### Source material:
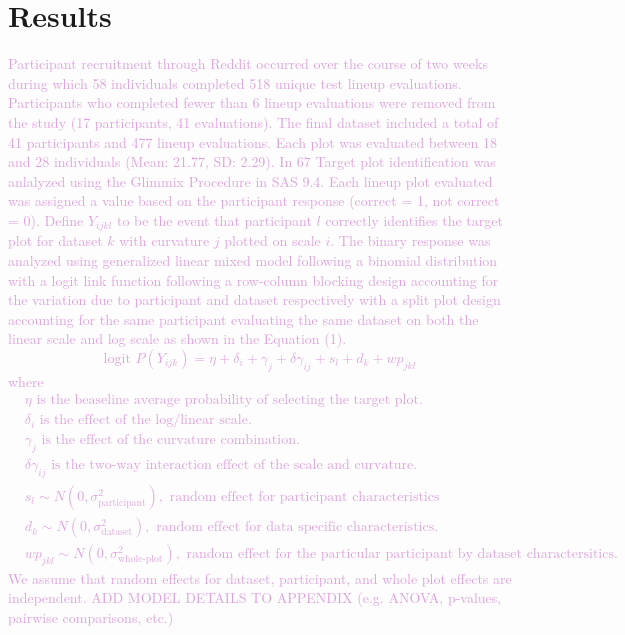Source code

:\documentclass[]{interact}
\theoremstyle{plain}%
\theoremstyle{definition}
\theoremstyle{remark}
\begin{document}
\hypertarget{results}{%
\section{Results}\label{results}}

\textcolor{Plum}{
Participant recruitment through Reddit occurred over the course of two weeks during which 58 individuals completed 518 unique test lineup evaluations. 
Participants who completed fewer than 6 lineup evaluations were removed from the study (17 participants, 41 evaluations).
The final dataset included a total of 41 participants and 477 lineup evaluations. 
Each plot was evaluated between 18 and 28 individuals (Mean: 21.77, SD: 2.29). In 67%
}
\textcolor{Plum}{
Target plot identification was anlalyzed using the Glimmix Procedure in SAS 9.4. 
Each lineup plot evaluated was assigned a value based on the participant response (correct = 1, not correct = 0). 
Define $Y_{ijkl}$ to be the event that participant $l$ correctly identifies the target plot for dataset $k$ with curvature $j$ plotted on scale $i$. 
The binary response was analyzed using generalized linear mixed model following a binomial distribution with a logit link function following a row-column blocking design accounting for the variation due to participant and dataset respectively with a split plot design accounting for the same participant evaluating the same dataset on both the linear scale and log scale as shown in the Equation (1).
\begin{equation}
\text{logit }P(Y_{ijk}) = \eta + \delta_i + \gamma_j + \delta \gamma_{ij} + s_l + d_k + wp_{jkl}
\end{equation}
where
\begin{align*}
&\eta               \text{ is the beaseline average probability of selecting the target plot.} \\
&\delta_i           \text{ is the effect of the log/linear scale.} \\
&\gamma_j           \text{ is the effect of the curvature combination.} \\
&\delta\gamma_{ij}  \text{ is the two-way interaction effect of the scale and curvature.} \\
&s_l \sim N(0,\sigma^2_\text{{participant}}), \text{ random effect for participant characteristics} \\
&d_k \sim N(0,\sigma^2_{\text{dataset}}), \text{ random effect for data specific characteristics.} \\
&wp_{jkl} \sim N(0,\sigma^2_\text{{whole-plot}}), \text{ random effect for the particular participant by dataset charactersitics.}
\end{align*}
We assume that random effects for dataset, participant, and whole plot effects are independent. ADD MODEL DETAILS TO APPENDIX (e.g. ANOVA, p-values, pairwise comparisons, etc.)
}
\end{document}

### Task directions:
Your task for the entries above: copy exactly the span starting with the line with "Participant recruitment through" and going on through the line with "The final dataset", both lines included, and nothing else.

### Task output:
Participant recruitment through Reddit occurred over the course of two weeks during which 58 individuals completed 518 unique test lineup evaluations. 
Participants who completed fewer than 6 lineup evaluations were removed from the study (17 participants, 41 evaluations).
The final dataset included a total of 41 participants and 477 lineup evaluations. 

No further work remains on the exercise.